QNAP / Synology 兩大廠NAS 防範勒索病毒大作戰,從兩階段驗證、資料夾加密、異地備份一次完整學完
勒索病毒咸信是在2005年左右崛起,並從俄羅斯開始逐漸散佈到全球,雖同為為惡意軟體的一種,但是其運作手法跟以往的病毒有相當大的差異,它不以破壞系統或竊取機密資料為目標,而是採取加密的手段有系統的鎖住被害者硬碟中的檔案,而且只要一中勒索病毒,幾乎完全沒有自行解毒的可能性,
使用者需付出一筆不算小的「贖金」,才可拿到解密金鑰救回自己的檔案,而且就算是再好的防毒軟體,至今也僅能對病毒檔案進行清除,而無法解開被加密的檔案,也因此勒索病毒一時之間人人聞之色變,但我們是否完全束手無策,倒也未必,比如說 NAS,大多數人僅將其視為延伸到電腦之外的儲存與備份空間,但正是這個功能特性,反而使 NAS 成為了抵禦勒索軟體,甚至是災後復原的最強尖兵。
勒索軟體的運作機制及應對策略
雖然近期我們比較少聽見勒索病毒的大規模災害,但是這並不代表我們已經可以有效防禦勒索病毒,從技術上來說,勒索病毒採用的是一種非對稱的加密技術,加密時使用的密碼稱為加密金鑰,在解密時則使用稱為解密金鑰的密碼,而這2組金鑰並不相同,勒索者在攻擊過程中,首先會透過釣魚郵件將病毒植入被害者電腦中,再傳送加密金鑰讓病毒對檔案文件進行加密,所以自始至終,被害者電腦中都沒有解密金鑰的存在,自然無從解起,因此要對抗勒索病毒,最簡單又有效的方法,就是檔案的備份。
3-2-1備份策略
這裡說的檔案備份,並非另外存一份就好,由於勒索病毒會針對整個系統進行攻擊,所以你就算備份到電腦的D槽依然會中標,因此美國電腦緊急應變小組(US-CERT)在2012年的一份報告中,開門見山的建議電腦使用者透過3-2-1原則來保護重要的檔案資料,其內容包括:
3:重要檔案要保有3份拷貝,包括一份原始檔及兩份備份檔。
2:檔案需存放在2種不同的儲存媒介中,以預防不同類型的危險。
1:將其中1份檔案進行異地儲存,例如自家及辦公室之外的地方。
這個策略的概念相當明確,那就是我們不需要特地花時間或金錢去復原已經遭受損害的檔案,而是要透過備份來保存重要檔案的複本。
用NAS解決備份問題
那麼 NAS 跟3-2-1法則又有什麼關係呢?首先,它是獨立的儲存裝置,核心的 Linux 系統亦和 Windows 電腦不同,比較不會受到病毒的侵襲,同時 NAS 是透過網路傳輸備份檔案,也支援上傳到其他網路空間,符合多份複本及異地備份的原則,加上自動化機制,省下自己管理新舊檔案的麻煩,透過這篇專題,我們實際以市場上大家較熟悉 QNAP 及 Synalogy 兩家 NAS 為例,看看如何透過 NAS 本身的功能,達到最佳的資料安全防護效果。

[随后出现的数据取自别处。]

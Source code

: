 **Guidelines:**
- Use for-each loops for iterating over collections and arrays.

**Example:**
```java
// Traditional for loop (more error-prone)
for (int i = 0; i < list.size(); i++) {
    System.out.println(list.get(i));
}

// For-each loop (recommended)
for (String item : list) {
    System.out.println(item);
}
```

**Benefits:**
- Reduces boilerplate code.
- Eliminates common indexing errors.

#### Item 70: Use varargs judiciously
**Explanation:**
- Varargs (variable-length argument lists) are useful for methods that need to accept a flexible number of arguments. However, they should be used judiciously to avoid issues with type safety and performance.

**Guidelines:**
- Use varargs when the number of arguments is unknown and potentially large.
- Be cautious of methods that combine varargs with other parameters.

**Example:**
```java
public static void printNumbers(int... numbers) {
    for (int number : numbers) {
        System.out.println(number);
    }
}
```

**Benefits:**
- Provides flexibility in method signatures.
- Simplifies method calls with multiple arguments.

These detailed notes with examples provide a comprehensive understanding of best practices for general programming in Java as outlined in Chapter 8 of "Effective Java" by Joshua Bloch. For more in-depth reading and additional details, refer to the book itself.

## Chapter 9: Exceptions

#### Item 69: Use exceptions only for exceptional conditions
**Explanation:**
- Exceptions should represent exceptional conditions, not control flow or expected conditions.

▲ NAS 向來是備份及共享檔案的工具,對於防範勒索軟體也有一定的功效,圖為本次作為示範的 QNAP TS-351(左)及 Synology DS918+(右)。
啟動QNAP NAS的兩步驟驗證
由於網路上駭客猖獗,越來越多網路服務都採用兩步驟驗證,來強化使用者帳戶的安全,而 QNAP 在其 NAS 專用作業系統 QTS 中,也導入了此一安全機制,不過它需要 NAS 使用者自行啟用,同時並支援設定替代驗證方式,以防使用者的行動裝置遺失。由於帳號密碼可以說是 NAS 第一道門戶,加上現在 NAS 的網路功能相當多樣化,建議在初次安裝 NAS 時,最好是立刻開啟兩步驟驗證的功能,會比較安心。
▲ 1.首先到「控制台」中「一般設定」內的時間,將時區及時間調整到與手機相同,建議可透過網路自動同步。

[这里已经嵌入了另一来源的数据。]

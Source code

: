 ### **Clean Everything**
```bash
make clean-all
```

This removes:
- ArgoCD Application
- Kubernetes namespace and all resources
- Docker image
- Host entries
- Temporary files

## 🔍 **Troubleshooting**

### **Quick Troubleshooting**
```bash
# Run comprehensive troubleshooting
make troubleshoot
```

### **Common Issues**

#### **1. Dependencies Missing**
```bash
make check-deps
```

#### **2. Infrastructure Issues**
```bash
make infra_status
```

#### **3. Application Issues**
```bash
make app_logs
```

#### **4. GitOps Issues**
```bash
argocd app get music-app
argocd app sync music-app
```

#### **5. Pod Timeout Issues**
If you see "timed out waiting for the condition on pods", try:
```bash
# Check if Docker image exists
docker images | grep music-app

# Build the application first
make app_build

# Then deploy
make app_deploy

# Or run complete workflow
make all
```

▲ 2.點選右上角使用者圖示,選擇「偏好設定」,在「兩步驟驗證」的項目中按下「開始」。
▲ 3.在手機上安裝 QNAP 所建議的驗證程式,並透過驗證程式輸入金鑰或掃瞄 QR 碼。
▲ 4.將手機驗證程式所出現的6位數驗證碼填入空格,按下「驗證」,等出現驗證成功訊息再按「下一步」。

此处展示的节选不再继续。